##### Supplied records
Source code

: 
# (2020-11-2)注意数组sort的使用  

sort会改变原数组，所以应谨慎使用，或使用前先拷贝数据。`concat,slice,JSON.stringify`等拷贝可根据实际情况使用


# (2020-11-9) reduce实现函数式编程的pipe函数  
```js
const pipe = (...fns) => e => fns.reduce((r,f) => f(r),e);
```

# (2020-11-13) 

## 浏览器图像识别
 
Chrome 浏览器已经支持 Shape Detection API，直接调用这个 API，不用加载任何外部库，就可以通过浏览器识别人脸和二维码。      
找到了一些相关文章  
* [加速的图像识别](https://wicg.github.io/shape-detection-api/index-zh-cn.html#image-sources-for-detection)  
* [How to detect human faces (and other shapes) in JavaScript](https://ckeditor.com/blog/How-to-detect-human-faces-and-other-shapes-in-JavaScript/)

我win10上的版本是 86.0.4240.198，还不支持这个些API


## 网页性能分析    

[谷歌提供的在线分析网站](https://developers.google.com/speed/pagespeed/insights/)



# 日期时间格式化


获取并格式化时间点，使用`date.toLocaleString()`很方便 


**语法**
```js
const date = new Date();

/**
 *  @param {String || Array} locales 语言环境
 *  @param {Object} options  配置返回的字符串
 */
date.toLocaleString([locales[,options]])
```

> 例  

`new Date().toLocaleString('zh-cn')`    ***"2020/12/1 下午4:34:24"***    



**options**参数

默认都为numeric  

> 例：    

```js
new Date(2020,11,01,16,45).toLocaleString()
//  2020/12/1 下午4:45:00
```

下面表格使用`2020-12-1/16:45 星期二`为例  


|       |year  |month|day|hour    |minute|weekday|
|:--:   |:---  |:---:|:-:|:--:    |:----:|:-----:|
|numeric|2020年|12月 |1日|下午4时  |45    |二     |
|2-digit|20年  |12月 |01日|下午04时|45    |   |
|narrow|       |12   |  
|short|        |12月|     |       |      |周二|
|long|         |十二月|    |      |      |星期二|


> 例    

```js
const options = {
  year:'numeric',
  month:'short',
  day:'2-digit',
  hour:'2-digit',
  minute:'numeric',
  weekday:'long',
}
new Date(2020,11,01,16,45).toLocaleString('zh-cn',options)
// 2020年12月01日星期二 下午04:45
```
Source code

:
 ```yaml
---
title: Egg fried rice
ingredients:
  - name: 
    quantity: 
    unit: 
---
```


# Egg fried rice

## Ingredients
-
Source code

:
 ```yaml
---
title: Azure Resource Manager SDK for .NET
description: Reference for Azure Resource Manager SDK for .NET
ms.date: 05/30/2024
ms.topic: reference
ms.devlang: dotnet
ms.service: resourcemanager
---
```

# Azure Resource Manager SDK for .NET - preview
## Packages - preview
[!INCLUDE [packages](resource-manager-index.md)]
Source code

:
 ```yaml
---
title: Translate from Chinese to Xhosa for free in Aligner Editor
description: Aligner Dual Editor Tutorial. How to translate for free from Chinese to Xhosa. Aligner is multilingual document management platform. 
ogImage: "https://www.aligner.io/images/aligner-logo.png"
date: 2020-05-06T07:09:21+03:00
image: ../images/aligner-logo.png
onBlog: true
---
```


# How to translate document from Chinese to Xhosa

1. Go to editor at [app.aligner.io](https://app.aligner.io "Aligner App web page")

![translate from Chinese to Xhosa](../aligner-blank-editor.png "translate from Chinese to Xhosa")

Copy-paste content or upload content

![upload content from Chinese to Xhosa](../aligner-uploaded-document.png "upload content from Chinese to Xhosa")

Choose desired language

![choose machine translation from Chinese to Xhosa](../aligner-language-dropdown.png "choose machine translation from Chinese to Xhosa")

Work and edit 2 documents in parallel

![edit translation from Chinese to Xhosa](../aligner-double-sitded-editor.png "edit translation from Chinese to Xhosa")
##########
[Work to be completed]
Would you return each entry exactly as it reads?

[Solution to the exercise]
Source code

: 
# (2020-11-2)注意数组sort的使用  

sort会改变原数组，所以应谨慎使用，或使用前先拷贝数据。`concat,slice,JSON.stringify`等拷贝可根据实际情况使用


# (2020-11-9) reduce实现函数式编程的pipe函数  
```js
const pipe = (...fns) => e => fns.reduce((r,f) => f(r),e);
```

# (2020-11-13) 

## 浏览器图像识别
 
Chrome 浏览器已经支持 Shape Detection API，直接调用这个 API，不用加载任何外部库，就可以通过浏览器识别人脸和二维码。      
找到了一些相关文章  
* [加速的图像识别](https://wicg.github.io/shape-detection-api/index-zh-cn.html#image-sources-for-detection)  
* [How to detect human faces (and other shapes) in JavaScript](https://ckeditor.com/blog/How-to-detect-human-faces-and-other-shapes-in-JavaScript/)

我win10上的版本是 86.0.4240.198，还不支持这个些API


## 网页性能分析    

[谷歌提供的在线分析网站](https://developers.google.com/speed/pagespeed/insights/)



# 日期时间格式化


获取并格式化时间点，使用`date.toLocaleString()`很方便 


**语法**
```js
const date = new Date();

/**
 *  @param {String || Array} locales 语言环境
 *  @param {Object} options  配置返回的字符串
 */
date.toLocaleString([locales[,options]])
```

> 例  

`new Date().toLocaleString('zh-cn')`    ***"2020/12/1 下午4:34:24"***    



**options**参数

默认都为numeric  

> 例：    

```js
new Date(2020,11,01,16,45).toLocaleString()
//  2020/12/1 下午4:45:00
```

下面表格使用`2020-12-1/16:45 星期二`为例  


|       |year  |month|day|hour    |minute|weekday|
|:--:   |:---  |:---:|:-:|:--:    |:----:|:-----:|
|numeric|2020年|12月 |1日|下午4时  |45    |二     |
|2-digit|20年  |12月 |01日|下午04时|45    |   |
|narrow|       |12   |  
|short|        |12月|     |       |      |周二|
|long|         |十二月|    |      |      |星期二|


> 例    

```js
const options = {
  year:'numeric',
  month:'short',
  day:'2-digit',
  hour:'2-digit',
  minute:'numeric',
  weekday:'long',
}
new Date(2020,11,01,16,45).toLocaleString('zh-cn',options)
// 2020年12月01日星期二 下午04:45
```
Source code

:
 ```yaml
---
title: Egg fried rice
ingredients:
  - name: 
    quantity: 
    unit: 
---
```


# Egg fried rice

## Ingredients
-
Source code

:
 ```yaml
---
title: Azure Resource Manager SDK for .NET
description: Reference for Azure Resource Manager SDK for .NET
ms.date: 05/30/2024
ms.topic: reference
ms.devlang: dotnet
ms.service: resourcemanager
---
```

# Azure Resource Manager SDK for .NET - preview
## Packages - preview
[!INCLUDE [packages](resource-manager-index.md)]
Source code

:
 ```yaml
---
title: Translate from Chinese to Xhosa for free in Aligner Editor
description: Aligner Dual Editor Tutorial. How to translate for free from Chinese to Xhosa. Aligner is multilingual document management platform. 
ogImage: "https://www.aligner.io/images/aligner-logo.png"
date: 2020-05-06T07:09:21+03:00
image: ../images/aligner-logo.png
onBlog: true
---
```


# How to translate document from Chinese to Xhosa

1. Go to editor at [app.aligner.io](https://app.aligner.io "Aligner App web page")

![translate from Chinese to Xhosa](../aligner-blank-editor.png "translate from Chinese to Xhosa")

Copy-paste content or upload content

![upload content from Chinese to Xhosa](../aligner-uploaded-document.png "upload content from Chinese to Xhosa")

Choose desired language

![choose machine translation from Chinese to Xhosa](../aligner-language-dropdown.png "choose machine translation from Chinese to Xhosa")

Work and edit 2 documents in parallel

![edit translation from Chinese to Xhosa](../aligner-double-sitded-editor.png "edit translation from Chinese to Xhosa")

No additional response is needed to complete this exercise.